Solid, Yose style fisticuffs. Get ready for a donnybrook if yer fists aren't solid...have seen several whippers at the slight bulge.

By Joe Dawson
Jul 7, 2009
rating: 5.10b 6a+ 19 VII- E2 5b

Gear Beta: If you want to stitch the top of the climb up, save a 1, 2, 3, 3.5, and 4 Camalot. I would go heavy on the big gear, 3s and 4s because there are some spots on the lower and middle parts of the route that protect best with a 3 and a 4. You could get away with other stuff, but it does not sound (tap) as good. Decent route. The top is the good part.

By tallmark515
From: San Francisco
Sep 28, 2010

Solid .10b, crux at the top feels a bit harder than Fisticuffs. Face holds appear as soon as the crack gets super hard.

By Colonel Mustard
From: Reno, NV
Jul 30, 2011

This climb would be a good warmup for Blockbuster to the right.

By Weston L
From: Summerlin, NV
Sep 30, 2012
rating: 5.10b 6a+ 19 VII- E2 5b

Every bit as good as Space Truckin' as far as I am concerned. Climbs much better than it looks in the middle, and the top is every bit as good as it looks. Crux for me was the sequence off of the pillar, green and red camalot size, to gain the hand/fist crack above.

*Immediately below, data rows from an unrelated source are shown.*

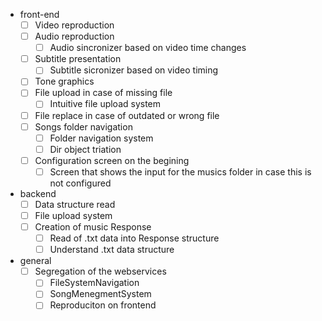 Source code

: - front-end
  - [ ] Video reproduction
  - [ ] Audio reproduction
    - [ ] Audio sincronizer based on video time changes
  - [ ] Subtitle presentation
    - [ ] Subtitle sicronizer based on video timing
  - [ ] Tone graphics
  - [ ] File upload in case of missing file
    - [ ] Intuitive file upload system
  - [ ] File replace in case of outdated or wrong file
  - [ ] Songs folder navigation
    - [ ] Folder navigation system
    - [ ] Dir object triation
  - [ ] Configuration screen on the begining
    - [ ] Screen that shows the input for the musics folder in case this is not configured
- backend
  - [ ] Data structure read
  - [ ] File upload system
  - [ ] Creation of music Response
    - [ ] Read of .txt data into Response structure
    - [ ] Understand .txt data structure
- general
  - [ ] Segregation of the webservices
    - [ ] FileSystemNavigation
    - [ ] SongMenegmentSystem
    - [ ] Reproduciton on frontend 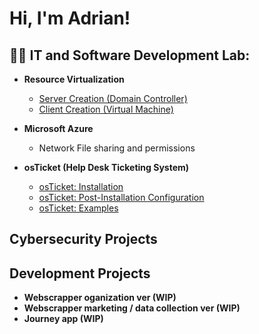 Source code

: <h1>Hi, I'm Adrian! 

<h2>🧙‍♂️ IT and Software Development Lab:</h2>

- <b>Resource Virtualization</b>
  - <a href = https://github.com/narvee09/Server-Creation-DC> Server Creation (Domain Controller)</a>
  - <a href = https://github.com/narvee09/Client-Creation-VM-> Client Creation (Virtual Machine) </a>
   <!---Developer enviornment--->

- <b>Microsoft Azure</b>
  -  Network File sharing and permissions

- <b>osTicket (Help Desk Ticketing System)</b>
    -  <a href = https://github.com/narvee09/osTicket-installation>osTicket: Installation</a>
    -  <a href = https://github.com/narvee09/osTicket-Post-Install-Configuration>osTicket: Post-Installation Configuration</a>
    -  <a href = https://github.com/narvee09/osTicket-Examples>osTicket: Examples</a>

 <h2>Cybersecurity Projects</h2>

 <h2>Development Projects</h2>
 
   - <b>Webscrapper oganization ver (WIP)</b>
   - <b>Webscrapper marketing / data collection ver (WIP)</b>
   - <b>Journey app (WIP)</b>
  <!--- 

- <b>PowerShell</b>
  
 
<b>Journey app (WIP)</b>

<h2> 🤳 Connect with me:</h2>




[linkedin]: www.linkedin.com/in/adriancarter-in


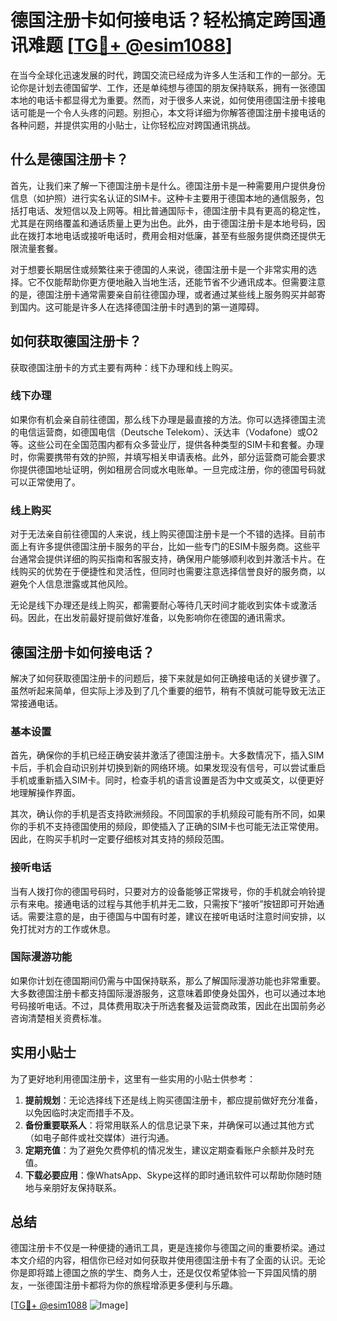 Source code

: # 德国注册卡如何接电话？轻松搞定跨国通讯难题 [[TG💪+ @esim1088](https://t.me/s/esim1088)]

在当今全球化迅速发展的时代，跨国交流已经成为许多人生活和工作的一部分。无论你是计划去德国留学、工作，还是单纯想与德国的朋友保持联系，拥有一张德国本地的电话卡都显得尤为重要。然而，对于很多人来说，如何使用德国注册卡接电话可能是一个令人头疼的问题。别担心，本文将详细为你解答德国注册卡接电话的各种问题，并提供实用的小贴士，让你轻松应对跨国通讯挑战。

## 什么是德国注册卡？

首先，让我们来了解一下德国注册卡是什么。德国注册卡是一种需要用户提供身份信息（如护照）进行实名认证的SIM卡。这种卡主要用于德国本地的通信服务，包括打电话、发短信以及上网等。相比普通国际卡，德国注册卡具有更高的稳定性，尤其是在网络覆盖和通话质量上更为出色。此外，由于德国注册卡是本地号码，因此在拨打本地电话或接听电话时，费用会相对低廉，甚至有些服务提供商还提供无限流量套餐。

对于想要长期居住或频繁往来于德国的人来说，德国注册卡是一个非常实用的选择。它不仅能帮助你更方便地融入当地生活，还能节省不少通讯成本。但需要注意的是，德国注册卡通常需要亲自前往德国办理，或者通过某些线上服务购买并邮寄到国内。这可能是许多人在选择德国注册卡时遇到的第一道障碍。

## 如何获取德国注册卡？

获取德国注册卡的方式主要有两种：线下办理和线上购买。

### 线下办理

如果你有机会亲自前往德国，那么线下办理是最直接的方法。你可以选择德国主流的电信运营商，如德国电信（Deutsche Telekom）、沃达丰（Vodafone）或O2等。这些公司在全国范围内都有众多营业厅，提供各种类型的SIM卡和套餐。办理时，你需要携带有效的护照，并填写相关申请表格。此外，部分运营商可能会要求你提供德国地址证明，例如租房合同或水电账单。一旦完成注册，你的德国号码就可以正常使用了。

### 线上购买

对于无法亲自前往德国的人来说，线上购买德国注册卡是一个不错的选择。目前市面上有许多提供德国注册卡服务的平台，比如一些专门的ESIM卡服务商。这些平台通常会提供详细的购买指南和客服支持，确保用户能够顺利收到并激活卡片。在线购买的优势在于便捷性和灵活性，但同时也需要注意选择信誉良好的服务商，以避免个人信息泄露或其他风险。

无论是线下办理还是线上购买，都需要耐心等待几天时间才能收到实体卡或激活码。因此，在出发前最好提前做好准备，以免影响你在德国的通讯需求。

## 德国注册卡如何接电话？

解决了如何获取德国注册卡的问题后，接下来就是如何正确接电话的关键步骤了。虽然听起来简单，但实际上涉及到了几个重要的细节，稍有不慎就可能导致无法正常接通电话。

### 基本设置

首先，确保你的手机已经正确安装并激活了德国注册卡。大多数情况下，插入SIM卡后，手机会自动识别并切换到新的网络环境。如果发现没有信号，可以尝试重启手机或重新插入SIM卡。同时，检查手机的语言设置是否为中文或英文，以便更好地理解操作界面。

其次，确认你的手机是否支持欧洲频段。不同国家的手机频段可能有所不同，如果你的手机不支持德国使用的频段，即使插入了正确的SIM卡也可能无法正常使用。因此，在购买手机时一定要仔细核对其支持的频段范围。

### 接听电话

当有人拨打你的德国号码时，只要对方的设备能够正常拨号，你的手机就会响铃提示有来电。接通电话的过程与其他手机并无二致，只需按下“接听”按钮即可开始通话。需要注意的是，由于德国与中国有时差，建议在接听电话时注意时间安排，以免打扰对方的工作或休息。

### 国际漫游功能

如果你计划在德国期间仍需与中国保持联系，那么了解国际漫游功能也非常重要。大多数德国注册卡都支持国际漫游服务，这意味着即使身处国外，也可以通过本地号码接听电话。不过，具体费用取决于所选套餐及运营商政策，因此在出国前务必咨询清楚相关资费标准。

## 实用小贴士

为了更好地利用德国注册卡，这里有一些实用的小贴士供参考：

1. **提前规划**：无论选择线下还是线上购买德国注册卡，都应提前做好充分准备，以免因临时决定而措手不及。
2. **备份重要联系人**：将常用联系人的信息记录下来，并确保可以通过其他方式（如电子邮件或社交媒体）进行沟通。
3. **定期充值**：为了避免欠费停机的情况发生，建议定期查看账户余额并及时充值。
4. **下载必要应用**：像WhatsApp、Skype这样的即时通讯软件可以帮助你随时随地与亲朋好友保持联系。

## 总结

德国注册卡不仅是一种便捷的通讯工具，更是连接你与德国之间的重要桥梁。通过本文介绍的内容，相信你已经对如何获取并使用德国注册卡有了全面的认识。无论你是即将踏上德国之旅的学生、商务人士，还是仅仅希望体验一下异国风情的朋友，一张德国注册卡都将为你的旅程增添更多便利与乐趣。

[[TG💪+ @esim1088](https://t.me/s/esim1088) ![Image](https://i.postimg.cc/4NQfJmqS/Snipaste-2025-05-13-00-14-12.png)]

Again, if Space Truckin' is getting railed like a sexy grandma, go visit its ugly sister up the hill that climbs just as well, and is a solid notch up in difficulty.

By jplaut
Sep 16, 2013

Definitely legit offwidth near the top for those with smaller hands. I couldn't get good fists near the end so it definitely felt harder than 10b to me. Very fun, though.